3. I think this representation is too complex, and somewhat confusing because it mixes a number of different things together. You're partly taxonomizing the way some external context affects the action or expression of some causal mechanism (eg in a and b). But you're also trying to show that the context can have independent effects too (e.g. in c). This is further complicated by using two lines, trying to show how a context can have contrasting effects on different causal mechanisms. All this makes the relationship between the lines and the E and E' labels hard to interpet, because in some panels their natural interpretation is Before/After and in others it's Case 1 and Case 2. Really you need to show both the "gene" effects and the "environment" effects as vectors with a third representation of the outcome. Something more like the so-called 'neuron diagrams' in the literature on causal counterfactuals, though not with the same interpretation.

jeremy said...

Kieran:

I fixed the red line on my slide (though didn't upload) and rectified the Baby Jesus problem. As for the neuron diagrams, are those the diagrams with the filled and empty circles and arrows in the Collins, Hall, and Paul book?

Anonymous said...

are those the diagrams with the filled and empty circles and arrows in the Collins, Hall, and Paul book?

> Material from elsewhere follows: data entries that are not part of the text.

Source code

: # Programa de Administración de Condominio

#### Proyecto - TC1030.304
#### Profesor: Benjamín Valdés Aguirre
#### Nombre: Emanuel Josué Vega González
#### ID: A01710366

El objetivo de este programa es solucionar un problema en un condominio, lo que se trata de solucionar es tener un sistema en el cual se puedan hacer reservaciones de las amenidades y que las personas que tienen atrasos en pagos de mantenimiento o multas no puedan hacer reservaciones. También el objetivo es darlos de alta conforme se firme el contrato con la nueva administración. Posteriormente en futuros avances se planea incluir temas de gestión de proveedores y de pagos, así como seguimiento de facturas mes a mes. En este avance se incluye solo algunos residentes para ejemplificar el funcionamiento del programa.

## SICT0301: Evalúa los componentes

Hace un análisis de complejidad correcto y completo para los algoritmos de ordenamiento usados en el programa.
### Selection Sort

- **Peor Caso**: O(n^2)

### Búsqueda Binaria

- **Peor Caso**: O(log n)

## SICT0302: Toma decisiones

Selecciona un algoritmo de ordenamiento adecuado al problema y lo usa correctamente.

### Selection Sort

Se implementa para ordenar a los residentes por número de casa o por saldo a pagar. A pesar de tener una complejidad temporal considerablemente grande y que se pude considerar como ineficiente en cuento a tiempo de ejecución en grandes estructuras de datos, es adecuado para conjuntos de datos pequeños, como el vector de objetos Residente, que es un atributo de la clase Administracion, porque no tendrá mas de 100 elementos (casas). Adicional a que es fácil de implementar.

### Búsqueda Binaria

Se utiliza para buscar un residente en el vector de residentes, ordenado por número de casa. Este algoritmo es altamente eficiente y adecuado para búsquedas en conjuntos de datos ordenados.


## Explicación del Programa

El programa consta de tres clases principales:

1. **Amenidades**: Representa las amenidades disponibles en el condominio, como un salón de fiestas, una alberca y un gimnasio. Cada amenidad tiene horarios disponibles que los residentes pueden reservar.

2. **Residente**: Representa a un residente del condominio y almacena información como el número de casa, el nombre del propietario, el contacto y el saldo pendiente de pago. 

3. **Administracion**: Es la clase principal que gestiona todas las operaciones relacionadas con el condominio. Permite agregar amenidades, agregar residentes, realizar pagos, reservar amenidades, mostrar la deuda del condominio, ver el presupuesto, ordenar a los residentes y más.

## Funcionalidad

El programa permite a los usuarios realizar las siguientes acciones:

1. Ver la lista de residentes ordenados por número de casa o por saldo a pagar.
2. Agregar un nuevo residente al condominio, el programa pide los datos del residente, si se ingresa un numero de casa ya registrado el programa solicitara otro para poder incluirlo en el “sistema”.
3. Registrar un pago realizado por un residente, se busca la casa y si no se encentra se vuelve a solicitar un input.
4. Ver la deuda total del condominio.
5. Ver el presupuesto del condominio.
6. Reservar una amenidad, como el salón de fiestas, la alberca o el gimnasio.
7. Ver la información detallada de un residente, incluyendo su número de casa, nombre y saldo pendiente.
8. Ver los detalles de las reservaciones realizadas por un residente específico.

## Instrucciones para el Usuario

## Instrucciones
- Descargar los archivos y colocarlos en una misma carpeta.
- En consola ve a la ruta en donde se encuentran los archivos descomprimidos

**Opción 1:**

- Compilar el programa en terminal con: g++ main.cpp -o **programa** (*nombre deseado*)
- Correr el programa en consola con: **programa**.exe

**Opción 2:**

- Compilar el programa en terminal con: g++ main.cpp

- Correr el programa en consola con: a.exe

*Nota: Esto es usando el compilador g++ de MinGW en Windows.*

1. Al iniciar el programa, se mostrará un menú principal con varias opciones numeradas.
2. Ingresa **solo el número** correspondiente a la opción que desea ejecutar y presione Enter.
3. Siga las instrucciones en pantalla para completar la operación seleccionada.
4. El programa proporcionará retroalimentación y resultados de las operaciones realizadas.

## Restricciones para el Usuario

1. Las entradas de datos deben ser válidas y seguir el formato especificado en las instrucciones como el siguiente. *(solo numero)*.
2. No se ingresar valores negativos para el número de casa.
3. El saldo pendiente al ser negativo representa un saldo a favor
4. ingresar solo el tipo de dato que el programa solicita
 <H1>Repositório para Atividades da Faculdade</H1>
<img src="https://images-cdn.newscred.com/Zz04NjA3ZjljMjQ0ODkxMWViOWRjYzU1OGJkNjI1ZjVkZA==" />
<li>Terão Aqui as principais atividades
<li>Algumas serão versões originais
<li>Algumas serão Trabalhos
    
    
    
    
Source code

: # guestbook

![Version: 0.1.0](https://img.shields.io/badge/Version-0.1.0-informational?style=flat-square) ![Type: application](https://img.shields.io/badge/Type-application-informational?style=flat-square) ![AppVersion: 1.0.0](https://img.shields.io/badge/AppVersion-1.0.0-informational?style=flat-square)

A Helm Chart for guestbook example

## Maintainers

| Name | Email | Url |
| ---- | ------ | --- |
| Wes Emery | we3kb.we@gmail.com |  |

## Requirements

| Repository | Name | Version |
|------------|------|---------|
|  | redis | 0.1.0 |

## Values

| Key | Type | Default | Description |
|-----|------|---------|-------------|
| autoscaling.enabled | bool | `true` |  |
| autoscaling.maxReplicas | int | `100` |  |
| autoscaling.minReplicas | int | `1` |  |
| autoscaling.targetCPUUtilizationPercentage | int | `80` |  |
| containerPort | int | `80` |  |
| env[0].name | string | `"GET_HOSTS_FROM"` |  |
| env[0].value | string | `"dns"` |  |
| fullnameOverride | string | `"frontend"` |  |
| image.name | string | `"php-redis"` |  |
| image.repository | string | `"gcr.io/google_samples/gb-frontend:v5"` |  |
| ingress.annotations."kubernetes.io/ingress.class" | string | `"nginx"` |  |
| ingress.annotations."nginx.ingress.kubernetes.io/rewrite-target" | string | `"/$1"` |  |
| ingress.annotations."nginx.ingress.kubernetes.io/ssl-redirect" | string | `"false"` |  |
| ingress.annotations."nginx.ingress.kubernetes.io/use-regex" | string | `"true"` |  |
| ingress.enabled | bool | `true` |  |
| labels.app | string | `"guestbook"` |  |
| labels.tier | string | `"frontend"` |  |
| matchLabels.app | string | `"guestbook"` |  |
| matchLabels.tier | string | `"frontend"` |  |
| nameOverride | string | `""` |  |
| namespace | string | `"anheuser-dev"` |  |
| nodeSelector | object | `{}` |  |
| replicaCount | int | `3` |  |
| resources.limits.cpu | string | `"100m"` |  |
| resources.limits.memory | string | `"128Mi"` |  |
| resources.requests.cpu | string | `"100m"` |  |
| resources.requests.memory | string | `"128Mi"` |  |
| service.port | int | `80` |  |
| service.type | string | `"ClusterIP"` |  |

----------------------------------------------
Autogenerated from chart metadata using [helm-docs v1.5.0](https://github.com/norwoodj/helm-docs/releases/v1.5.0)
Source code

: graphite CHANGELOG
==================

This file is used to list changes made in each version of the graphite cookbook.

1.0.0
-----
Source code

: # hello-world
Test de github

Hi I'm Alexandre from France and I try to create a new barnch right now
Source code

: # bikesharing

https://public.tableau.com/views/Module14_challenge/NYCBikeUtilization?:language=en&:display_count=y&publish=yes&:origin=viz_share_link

Yes. That style is good for tracing kinds of causal dependence. The more I think about it the more I think you are trying to show two different things here.

1) Kinds of causal dependence between entities -- i.e., does G always get expressed regardless of E and vice versa. Do they have a linearly additive effect. Does one make the effect of the other a bit smaller. Etc. In this case you don't really need to represent the genes and the environment (or actions) as nested, you could just show different antecedent circles and their effect on the outcome. Your (a) (b) (c) (f) and (g) are cases under this heading. Introducing two Gs (G1, G2) only makes it more complex.

2) The effect of an intervention in E on the expression of different Gs. E.g., Does E have the same effect on G1 and G2? Your (e) and (h) are cases under this heading. Two Gs are required for these cases.

jeremy said...

I sort of dashed off the brief verbal descriptions of what I meant by the different diagrams. I think you are right with the 1 and 2, maybe I can recast my verbal descriptions to always be consistent in terms of #2 by thinking of (a) is being about the environmental cause being inert. I'll need to look back at how those neuron diagrams looked, as I certainly don't remember.

Anonymous said...

Although I suppose this is a completely predictable response, I fail to see why you haven't simply adopted a counterfactual model completely.

Why not (1) set-up a population stratified by genotype, (2) attach potential outcomes to different states of the environment, and (3) argue for between-strata differences in the causal effects of the environment. It would all be doubly fun with strata further subdivided into a second set of genotypes, at which point inteventions on the environment could produce even more than your 8 cases.

All that being said, what you have presented seems clear enough to me, such that a full-blown potential outcome treatment may not be worth the additional effort.

Tom Volscho said...

random: could you put the decision to get plastic surgery through model?